As a test see the minimal working example in R below. I think it can be understood even if you are not familiar with the language. I generate the data uncorrelated data with rnorm() and then apply fft(). As a consistency check I show that Parseval's theorem is fulfilled, which it is. Is there anything I am not aware of?

MWE:

# dt <- 0.01 # time stesp
nSteps <- 100000 # Number of time steps
# df <- 1/(nSteps*dt) # frequency resolution

# t <- 0:(nSteps-1)*dt # 
y <- rnorm(nSteps, mean=0, sd=1) # generate uncorrelated data.
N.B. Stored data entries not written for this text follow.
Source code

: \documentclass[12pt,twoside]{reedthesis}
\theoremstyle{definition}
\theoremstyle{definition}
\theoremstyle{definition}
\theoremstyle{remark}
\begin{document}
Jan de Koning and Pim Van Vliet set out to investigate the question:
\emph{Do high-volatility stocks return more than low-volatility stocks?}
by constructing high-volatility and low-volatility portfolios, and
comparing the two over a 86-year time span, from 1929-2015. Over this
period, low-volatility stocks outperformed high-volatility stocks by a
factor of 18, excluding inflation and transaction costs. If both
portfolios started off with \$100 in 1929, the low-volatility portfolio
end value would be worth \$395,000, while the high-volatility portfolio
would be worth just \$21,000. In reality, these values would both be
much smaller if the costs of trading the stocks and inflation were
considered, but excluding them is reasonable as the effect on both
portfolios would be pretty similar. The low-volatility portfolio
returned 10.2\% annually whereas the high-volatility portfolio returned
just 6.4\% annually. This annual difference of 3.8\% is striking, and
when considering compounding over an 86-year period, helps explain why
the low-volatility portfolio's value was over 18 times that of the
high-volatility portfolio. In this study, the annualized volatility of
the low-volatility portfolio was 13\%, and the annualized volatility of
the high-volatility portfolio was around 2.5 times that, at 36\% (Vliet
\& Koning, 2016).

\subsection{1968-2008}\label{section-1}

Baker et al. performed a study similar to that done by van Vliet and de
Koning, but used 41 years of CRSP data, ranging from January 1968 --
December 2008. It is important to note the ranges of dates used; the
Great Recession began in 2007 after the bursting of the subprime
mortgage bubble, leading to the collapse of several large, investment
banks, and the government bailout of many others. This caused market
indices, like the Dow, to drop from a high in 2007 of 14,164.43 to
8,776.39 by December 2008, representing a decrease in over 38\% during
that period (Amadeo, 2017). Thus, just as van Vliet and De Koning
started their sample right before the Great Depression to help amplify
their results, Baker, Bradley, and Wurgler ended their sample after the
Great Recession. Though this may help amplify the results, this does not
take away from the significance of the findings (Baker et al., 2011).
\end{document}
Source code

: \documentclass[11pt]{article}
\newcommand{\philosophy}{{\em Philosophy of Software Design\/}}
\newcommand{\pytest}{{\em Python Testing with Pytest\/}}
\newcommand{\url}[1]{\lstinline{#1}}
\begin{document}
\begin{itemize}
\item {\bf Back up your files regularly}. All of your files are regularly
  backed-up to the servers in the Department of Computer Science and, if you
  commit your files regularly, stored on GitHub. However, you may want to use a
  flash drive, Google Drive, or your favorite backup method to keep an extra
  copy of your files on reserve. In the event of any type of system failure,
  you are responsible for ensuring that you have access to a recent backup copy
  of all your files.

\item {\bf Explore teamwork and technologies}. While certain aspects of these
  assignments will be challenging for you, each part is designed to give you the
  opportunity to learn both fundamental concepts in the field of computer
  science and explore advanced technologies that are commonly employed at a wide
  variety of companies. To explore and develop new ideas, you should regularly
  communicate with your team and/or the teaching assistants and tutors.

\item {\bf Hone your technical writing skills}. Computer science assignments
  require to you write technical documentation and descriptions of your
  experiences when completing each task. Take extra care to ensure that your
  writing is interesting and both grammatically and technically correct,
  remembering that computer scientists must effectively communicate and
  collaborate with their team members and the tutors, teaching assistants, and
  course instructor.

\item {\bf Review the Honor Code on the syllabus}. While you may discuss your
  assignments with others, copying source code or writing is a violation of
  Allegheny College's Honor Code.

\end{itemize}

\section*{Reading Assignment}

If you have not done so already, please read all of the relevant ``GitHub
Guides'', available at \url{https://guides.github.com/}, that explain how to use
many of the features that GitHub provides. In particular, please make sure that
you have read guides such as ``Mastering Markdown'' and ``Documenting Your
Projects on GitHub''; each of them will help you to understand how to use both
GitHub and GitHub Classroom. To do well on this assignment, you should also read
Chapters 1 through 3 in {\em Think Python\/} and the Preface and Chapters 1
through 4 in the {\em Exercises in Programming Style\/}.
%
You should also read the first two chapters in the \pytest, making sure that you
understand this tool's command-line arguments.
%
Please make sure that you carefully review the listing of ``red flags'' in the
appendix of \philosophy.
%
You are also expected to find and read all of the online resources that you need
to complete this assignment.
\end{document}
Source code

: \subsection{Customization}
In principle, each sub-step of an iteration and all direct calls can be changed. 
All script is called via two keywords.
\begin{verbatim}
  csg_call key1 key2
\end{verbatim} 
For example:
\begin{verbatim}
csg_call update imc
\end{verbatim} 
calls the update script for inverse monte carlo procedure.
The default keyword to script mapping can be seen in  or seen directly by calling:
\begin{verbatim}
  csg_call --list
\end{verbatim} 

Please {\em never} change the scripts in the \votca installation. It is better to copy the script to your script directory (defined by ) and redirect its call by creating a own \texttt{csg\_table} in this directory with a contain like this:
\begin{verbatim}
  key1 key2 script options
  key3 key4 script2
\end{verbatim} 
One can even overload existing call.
Should result in a white noise spectrum with sd=1
y_sq_sum <- sum(y^2)

# We ignore cutting to the Nyquist frequency.
# f <- 0:(nSteps-1)*df
fft_y <- abs(fft(y))/sqrt(length(y))
fft_y_sq_sum <- sum(fft_y^2)

print(paste("Check for Parseval's theorem: y_sq_sum = ", y_sq_sum, "; fft_y_sq_sum = ", fft_y_sq_sum, sep=""))

print(paste("Mean amplitude of my fft spectrum: ", mean(fft_y)))
print(paste("The above is typically around 0.88, why is it not 1?"))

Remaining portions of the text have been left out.